Мы ели блины, и я исподволь посматривал то на Секлетею Тимофеевну, то на фотографии. На одной угадывался молодой Сизов — этакий франтоватый деревенский ухажер, совсем с недеревенским типом острого лица. Местный фотограф будто специально высмотрел какую-то неприязненность во взгляде. Наверно, выражение вечной обиды в складках губ Секлетеи Тимофеевны тоже от него, Сизова. Недаром говорят, что у супругов, живших долгие годы вместе, не только привычки, но и черты лица подгоняются друг под друга.

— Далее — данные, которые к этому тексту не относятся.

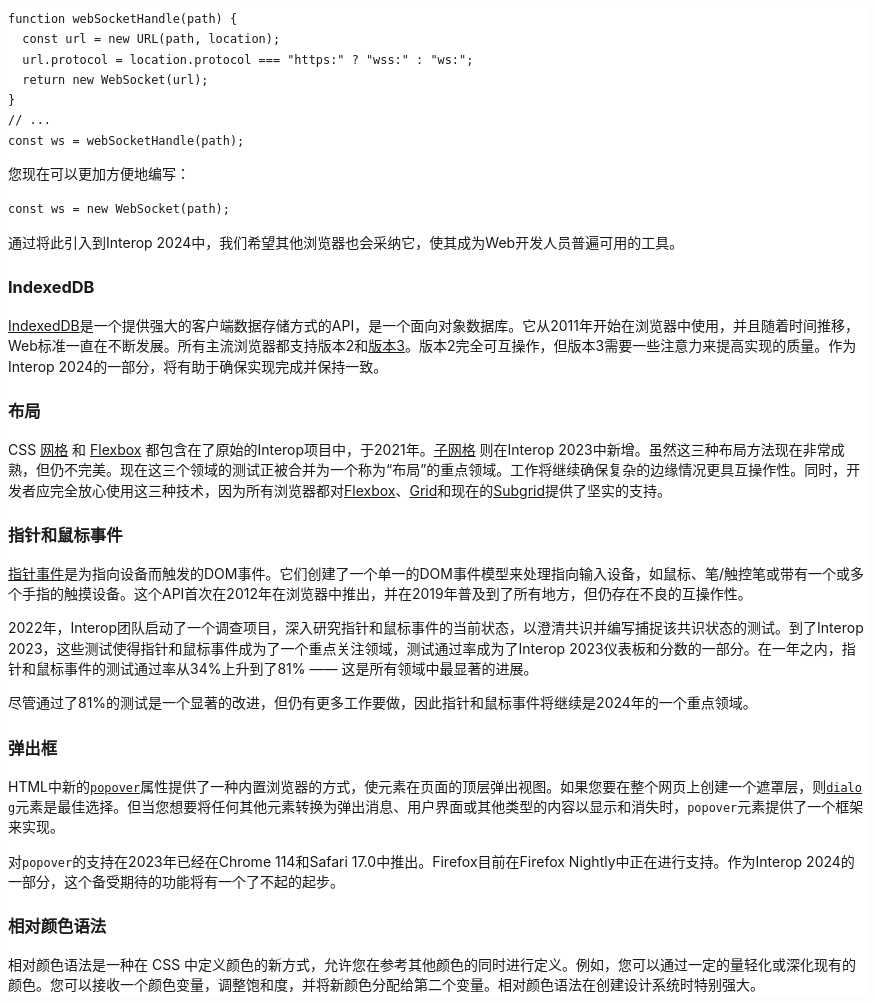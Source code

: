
 ```
function webSocketHandle(path) {
  const url = new URL(path, location);
  url.protocol = location.protocol === "https:" ? "wss:" : "ws:";
  return new WebSocket(url);
}
// ...
const ws = webSocketHandle(path); 
```

您现在可以更加方便地编写：

```
const ws = new WebSocket(path); 
```

通过将此引入到Interop 2024中，我们希望其他浏览器也会采纳它，使其成为Web开发人员普遍可用的工具。

### IndexedDB

[IndexedDB](https://developer.mozilla.org/en-US/docs/Web/API/IndexedDB_API)是一个提供强大的客户端数据存储方式的API，是一个面向对象数据库。它从2011年开始在浏览器中使用，并且随着时间推移，Web标准一直在不断发展。所有主流浏览器都支持版本2和[版本3](https://www.w3.org/TR/IndexedDB/)。版本2完全可互操作，但版本3需要一些注意力来提高实现的质量。作为Interop 2024的一部分，将有助于确保实现完成并保持一致。

### 布局

CSS [网格](https://developer.mozilla.org/zh-CN/docs/Web/CSS/CSS_Grid_Layout/Basic_Concepts_of_Grid_Layout) 和 [Flexbox](https://developer.mozilla.org/zh-CN/docs/Web/CSS/CSS_flexible_box_layout/Basic_concepts_of_flexbox) 都包含在了原始的Interop项目中，于2021年。[子网格](https://developer.mozilla.org/zh-CN/docs/Web/CSS/CSS_grid_layout/Subgrid) 则在Interop 2023中新增。虽然这三种布局方法现在非常成熟，但仍不完美。现在这三个领域的测试正被合并为一个称为“布局”的重点领域。工作将继续确保复杂的边缘情况更具互操作性。同时，开发者应完全放心使用这三种技术，因为所有浏览器都对[Flexbox](https://caniuse.com/flexbox)、[Grid](https://caniuse.com/css-grid)和现在的[Subgrid](https://caniuse.com/css-subgrid)提供了坚实的支持。

### 指针和鼠标事件

[指针事件](https://developer.mozilla.org/zh-CN/docs/Web/API/Pointer_events)是为指向设备而触发的DOM事件。它们创建了一个单一的DOM事件模型来处理指向输入设备，如鼠标、笔/触控笔或带有一个或多个手指的触摸设备。这个API首次在2012年在浏览器中推出，并在2019年普及到了所有地方，但仍存在不良的互操作性。

2022年，Interop团队启动了一个调查项目，深入研究指针和鼠标事件的当前状态，以澄清共识并编写捕捉该共识状态的测试。到了Interop 2023，这些测试使得指针和鼠标事件成为了一个重点关注领域，测试通过率成为了Interop 2023仪表板和分数的一部分。在一年之内，指针和鼠标事件的测试通过率从34%上升到了81% —— 这是所有领域中最显著的进展。

尽管通过了81%的测试是一个显著的改进，但仍有更多工作要做，因此指针和鼠标事件将继续是2024年的一个重点领域。

### 弹出框

HTML中新的[`popover`](https://developer.mozilla.org/zh-CN/docs/Web/HTML/Global_attributes/popover)属性提供了一种内置浏览器的方式，使元素在页面的顶层弹出视图。如果您要在整个网页上创建一个遮罩层，则[`dialog`](https://developer.mozilla.org/zh-CN/docs/Web/HTML/Element/dialog)元素是最佳选择。但当您想要将任何其他元素转换为弹出消息、用户界面或其他类型的内容以显示和消失时，`popover`元素提供了一个框架来实现。

对`popover`的支持在2023年已经在Chrome 114和Safari 17.0中推出。Firefox目前在Firefox Nightly中正在进行支持。作为Interop 2024的一部分，这个备受期待的功能将有一个了不起的起步。

### 相对颜色语法

相对颜色语法是一种在 CSS 中定义颜色的新方式，允许您在参考其他颜色的同时进行定义。例如，您可以通过一定的量轻化或深化现有的颜色。您可以接收一个颜色变量，调整饱和度，并将新颜色分配给第二个变量。相对颜色语法在创建设计系统时特别强大。
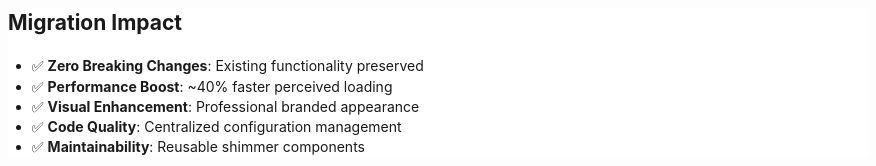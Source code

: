 ## Migration Impact
- ✅ **Zero Breaking Changes**: Existing functionality preserved
- ✅ **Performance Boost**: ~40% faster perceived loading
- ✅ **Visual Enhancement**: Professional branded appearance
- ✅ **Code Quality**: Centralized configuration management
- ✅ **Maintainability**: Reusable shimmer components
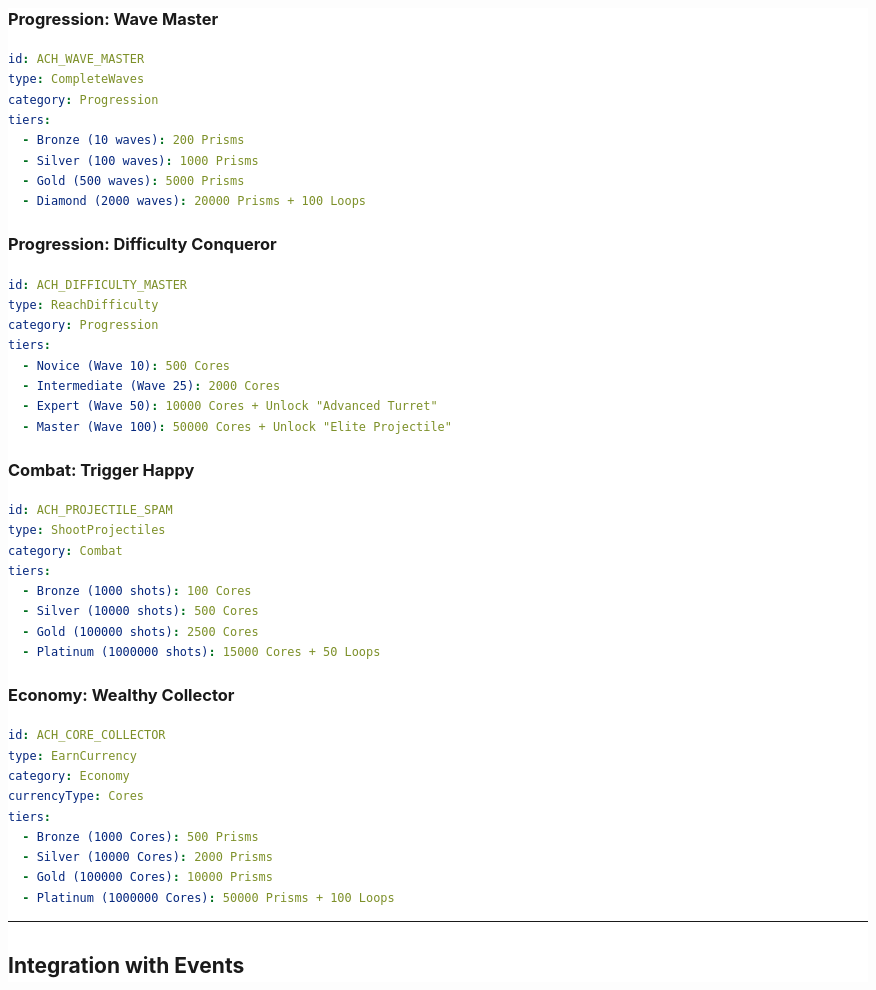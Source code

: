 ### Progression: Wave Master
```yaml
id: ACH_WAVE_MASTER
type: CompleteWaves
category: Progression
tiers:
  - Bronze (10 waves): 200 Prisms
  - Silver (100 waves): 1000 Prisms
  - Gold (500 waves): 5000 Prisms
  - Diamond (2000 waves): 20000 Prisms + 100 Loops
```

### Progression: Difficulty Conqueror
```yaml
id: ACH_DIFFICULTY_MASTER
type: ReachDifficulty
category: Progression
tiers:
  - Novice (Wave 10): 500 Cores
  - Intermediate (Wave 25): 2000 Cores
  - Expert (Wave 50): 10000 Cores + Unlock "Advanced Turret"
  - Master (Wave 100): 50000 Cores + Unlock "Elite Projectile"
```

### Combat: Trigger Happy
```yaml
id: ACH_PROJECTILE_SPAM
type: ShootProjectiles
category: Combat
tiers:
  - Bronze (1000 shots): 100 Cores
  - Silver (10000 shots): 500 Cores
  - Gold (100000 shots): 2500 Cores
  - Platinum (1000000 shots): 15000 Cores + 50 Loops
```

### Economy: Wealthy Collector
```yaml
id: ACH_CORE_COLLECTOR
type: EarnCurrency
category: Economy
currencyType: Cores
tiers:
  - Bronze (1000 Cores): 500 Prisms
  - Silver (10000 Cores): 2000 Prisms
  - Gold (100000 Cores): 10000 Prisms
  - Platinum (1000000 Cores): 50000 Prisms + 100 Loops
```

---

## Integration with Events
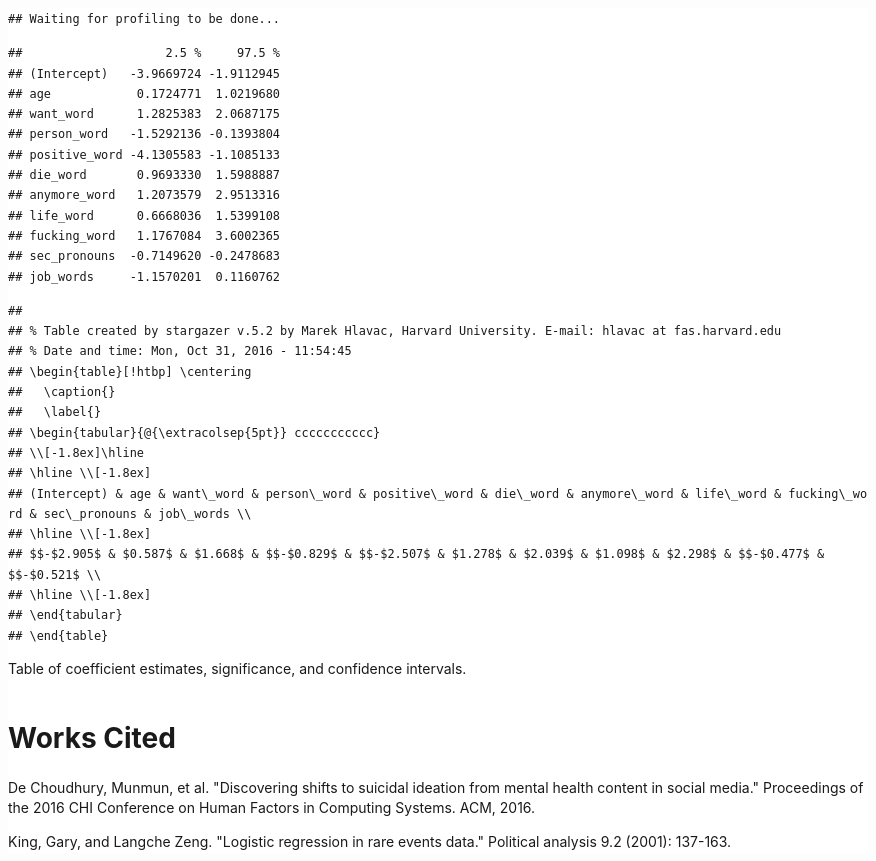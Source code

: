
 ```
## Waiting for profiling to be done...
```

```
##                    2.5 %     97.5 %
## (Intercept)   -3.9669724 -1.9112945
## age            0.1724771  1.0219680
## want_word      1.2825383  2.0687175
## person_word   -1.5292136 -0.1393804
## positive_word -4.1305583 -1.1085133
## die_word       0.9693330  1.5988887
## anymore_word   1.2073579  2.9513316
## life_word      0.6668036  1.5399108
## fucking_word   1.1767084  3.6002365
## sec_pronouns  -0.7149620 -0.2478683
## job_words     -1.1570201  0.1160762
```

```
## 
## % Table created by stargazer v.5.2 by Marek Hlavac, Harvard University. E-mail: hlavac at fas.harvard.edu
## % Date and time: Mon, Oct 31, 2016 - 11:54:45
## \begin{table}[!htbp] \centering 
##   \caption{} 
##   \label{} 
## \begin{tabular}{@{\extracolsep{5pt}} ccccccccccc} 
## \\[-1.8ex]\hline 
## \hline \\[-1.8ex] 
## (Intercept) & age & want\_word & person\_word & positive\_word & die\_word & anymore\_word & life\_word & fucking\_word & sec\_pronouns & job\_words \\ 
## \hline \\[-1.8ex] 
## $$-$2.905$ & $0.587$ & $1.668$ & $$-$0.829$ & $$-$2.507$ & $1.278$ & $2.039$ & $1.098$ & $2.298$ & $$-$0.477$ & $$-$0.521$ \\ 
## \hline \\[-1.8ex] 
## \end{tabular} 
## \end{table}
```


Table of coefficient estimates, significance, and confidence intervals.


# Works Cited


De Choudhury, Munmun, et al. "Discovering shifts to suicidal ideation from mental health content in social media." Proceedings of the 2016 CHI Conference on Human Factors in Computing Systems. ACM, 2016.


King, Gary, and Langche Zeng. "Logistic regression in rare events data." Political analysis 9.2 (2001): 137-163.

Было неловко сидеть за столом, не представившись, и я, как мог осторожнее, рассказал, зачем приехал.
— Знаю тебя, мил человек. Когда прошлый раз навещал, муженек меня, бывший, от тебя в деревню спровадил… — Признание было неожиданным.
— Зачем ему это понадобилось? — боясь спугнуть откровенность, почти шепотом произнес я.
— Не знаю, мил человек. Но муженек у меня не любил и не любит, когда поперек дороги кто станет. Если к чему пошел — жизни не пожалеет, а своего добьется. Пожилась я с ним. Только теперь отходить начинаю…
— А почему разошлись, Секлетея Тимофеевна? Ведь прожили немало…
— Детей у нас не было. Он меня обвинял. Бил даже… Потом оказалось, что в нем червоточина. А годы промчались. Так и остались бездетными. А ушел почему? Как все вы, мужики, коты мартовские — состарилась жена, пора на бабу помоложе менять.
— У меня просьба лично к вам, Секлетея Тимофеевна, — понимая, что говорить на эту тему хозяйке неприятно, сказал я. — Хочу найти правду по тому делу, по которому арестовывался ваш муж и вы сами допрашивались, когда вернулись наши.